Ten minutes later, Boehner's phone rang. It was the President. Boehner made a couple different arguments to Trump about why he should sign the spending bill:
Why this matters: I'm not suggesting Boehner's conversation with Trump was determinative. It's telling, however, that the President hated the spending bill so much that his chief of staff felt the need to reach out to the former House Speaker — a guy who captained an implacable conference through plenty of funding battles — to convince Trump to sign the bill.
House GOP leadership expects that on Wednesday the Congressional Budget Office will release its final score — showing the cost and coverage estimates of the American Health Care Act that recently passed the House. Paul Ryan said Friday the House hadn't sent the bill to the Senate because "out of an abundance of caution" they were waiting for the CBO score. House leaders say they don't anticipate any problems in the score that would force them to vote on AHCA all over again.
Polls close Thursday on a House special election in Montana, between Democrat Rob Quist and Republican Greg Gianforte. Montana is considered red — Trump won by 20 points — but Quist, a folk singer, has raised a stunning $5 million and is capitalizing on the energy of the progressive "resistance" against Trump.
Still, we expect Gianforte, a multimillionaire businessman, to prevail.

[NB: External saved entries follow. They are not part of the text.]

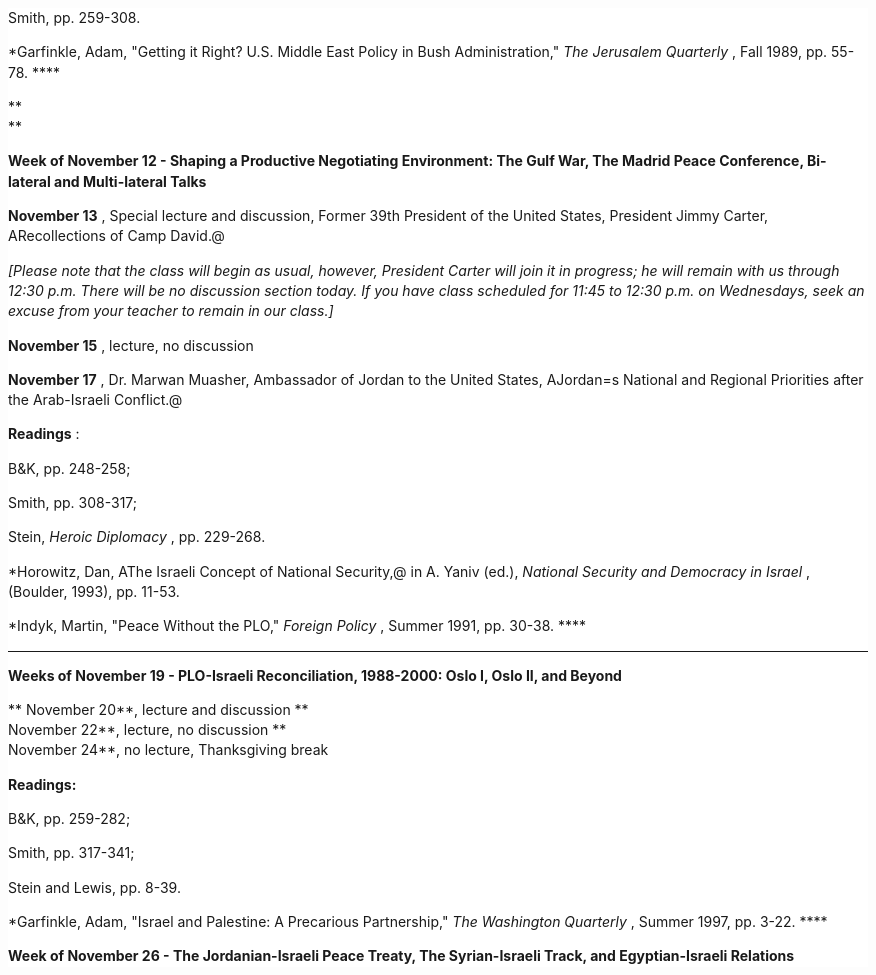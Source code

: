 Smith, pp. 259-308.

*Garfinkle, Adam, "Getting it Right? U.S. Middle East Policy in Bush Administration," _The Jerusalem Quarterly_ , Fall 1989, pp. 55-78. ****

**  
**

**Week of November 12 - Shaping a Productive Negotiating Environment: The Gulf
War, The Madrid Peace Conference, Bi-lateral and Multi-lateral Talks**

**November 13** , Special lecture and discussion, Former 39th President of the
United States, President Jimmy Carter, ARecollections of Camp David.@

_[Please note that the class will begin as usual, however, President Carter
will join it in progress; he will remain with us through 12:30 p.m. There will
be no discussion section today. If you have class scheduled for 11:45 to 12:30
p.m. on Wednesdays, seek an excuse from your teacher to remain in our class.]_

**November 15** , lecture, no discussion

**November 17** , Dr. Marwan Muasher, Ambassador of Jordan to the United
States, AJordan=s National and Regional Priorities after the Arab-Israeli
Conflict.@

**Readings** :

B&K, pp. 248-258;

Smith, pp. 308-317;

Stein, _Heroic Diplomacy_ , pp. 229-268.

*Horowitz, Dan, AThe Israeli Concept of National Security,@ in A. Yaniv (ed.), _National Security and Democracy in Israel_ , (Boulder, 1993), pp. 11-53. 

*Indyk, Martin, "Peace Without the PLO," _Foreign Policy_ , Summer 1991, pp. 30-38. ****

** **

**Weeks of November 19 - PLO-Israeli Reconciliation, 1988-2000: Oslo I, Oslo
II, and Beyond**

**     November 20**, lecture and discussion **  
    November 22**, lecture, no discussion **  
    November 24**, no lecture, Thanksgiving break

**Readings:**

B&K, pp. 259-282;

Smith, pp. 317-341;

Stein and Lewis, pp. 8-39.

*Garfinkle, Adam, "Israel and Palestine: A Precarious Partnership," _The Washington Quarterly_ , Summer 1997, pp. 3-22. ****



**Week of November 26 - The Jordanian-Israeli Peace Treaty, The Syrian-Israeli
Track, and Egyptian-Israeli Relations**
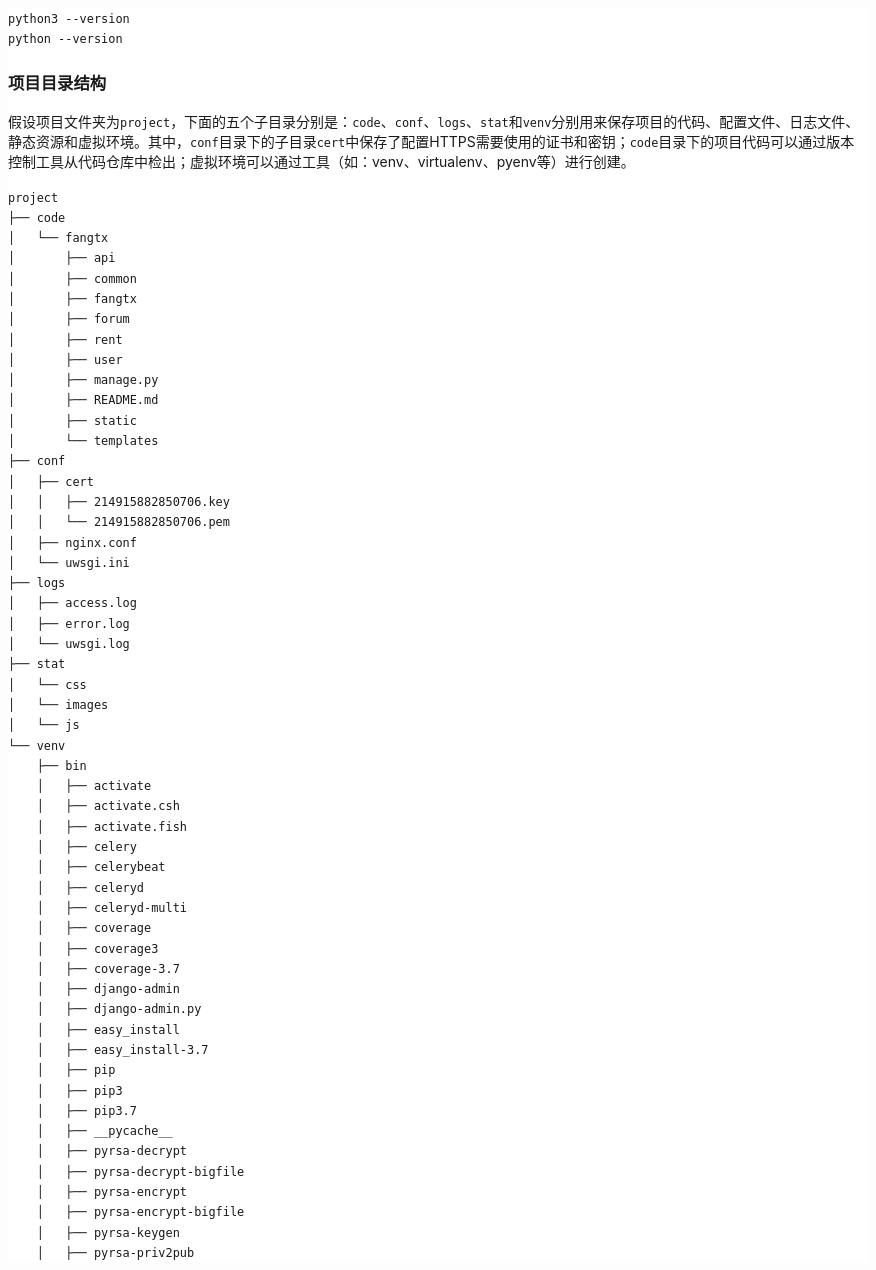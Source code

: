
```Shell
python3 --version
python --version
```

### 项目目录结构

假设项目文件夹为`project`，下面的五个子目录分别是：`code`、`conf`、`logs`、`stat`和`venv`分别用来保存项目的代码、配置文件、日志文件、静态资源和虚拟环境。其中，`conf`目录下的子目录`cert`中保存了配置HTTPS需要使用的证书和密钥；`code`目录下的项目代码可以通过版本控制工具从代码仓库中检出；虚拟环境可以通过工具（如：venv、virtualenv、pyenv等）进行创建。

```
project
├── code
│   └── fangtx
│       ├── api
│       ├── common
│       ├── fangtx
│       ├── forum
│       ├── rent
│       ├── user
│       ├── manage.py
│       ├── README.md
│       ├── static
│       └── templates
├── conf
│   ├── cert
│   │   ├── 214915882850706.key
│   │   └── 214915882850706.pem
│   ├── nginx.conf
│   └── uwsgi.ini
├── logs
│   ├── access.log
│   ├── error.log
│   └── uwsgi.log
├── stat
│   └── css
│   └── images
│   └── js
└── venv
    ├── bin
    │   ├── activate
    │   ├── activate.csh
    │   ├── activate.fish
    │   ├── celery
    │   ├── celerybeat
    │   ├── celeryd
    │   ├── celeryd-multi
    │   ├── coverage
    │   ├── coverage3
    │   ├── coverage-3.7
    │   ├── django-admin
    │   ├── django-admin.py
    │   ├── easy_install
    │   ├── easy_install-3.7
    │   ├── pip
    │   ├── pip3
    │   ├── pip3.7
    │   ├── __pycache__
    │   ├── pyrsa-decrypt
    │   ├── pyrsa-decrypt-bigfile
    │   ├── pyrsa-encrypt
    │   ├── pyrsa-encrypt-bigfile
    │   ├── pyrsa-keygen
    │   ├── pyrsa-priv2pub
```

Republican sources on the ground in Montana had recent internal polls with Gianforte ahead by around 4 points. And a source pointed out that Gianforte got a boost this week with Montana's largest tribe, the Crow Tribe, endorsing him along with all the state's major newspapers endorsing him including the Billings Gazette, the Missoulian, and the Great Falls Tribune.
Last Wednesday, Treasury Secretary Steven Mnuchin had a meeting at the Capitol with Republican leaders from the House and Senate, including Mitch McConnell and Paul Ryan.
What everyone can agree on: Two sources with direct knowledge of the meeting tell me Mnuchin made it clear he wants the debt ceiling to be raised ahead of any "deadline," including as early as before the August recess. (Note: It's no secret that Mnuchin views the debt ceiling as non-negotiable — this is money that's already been spent — and doesn't want politicians using the debt ceiling as a tool to negotiate spending cuts.)
Where the accounts differ: One source told me: "it's not like people laughed when he said before the August recess but the mood was clear that this wasn't something that was ever going to happen." But a source close to Mnuchin disputes that account and says the Secretary heard no rejection of that pre-August timeline from anyone in the room and "we believe it's on the table as a viable option."
Current timing: Treasury believes it can keep using emergency cash saving measures to avoid breaking the borrowing limit until the early fall.
Saudi Arabia's King Salman has pushed a core insight about Trump to its logical extreme: the way to this President's heart is through his ego.
Bloomberg TV's Kevin Cirilli has been prolifically tweeting on the foreign trip, and has my favorite picture of all the Saudi attempts to flatter Trump. The Kingdom ensured one of Trump's tweets was screened on a billboard in downtown Riyadh. (As Cirilli notes in his tweet, the poor photo quality is because of the sandy conditions.)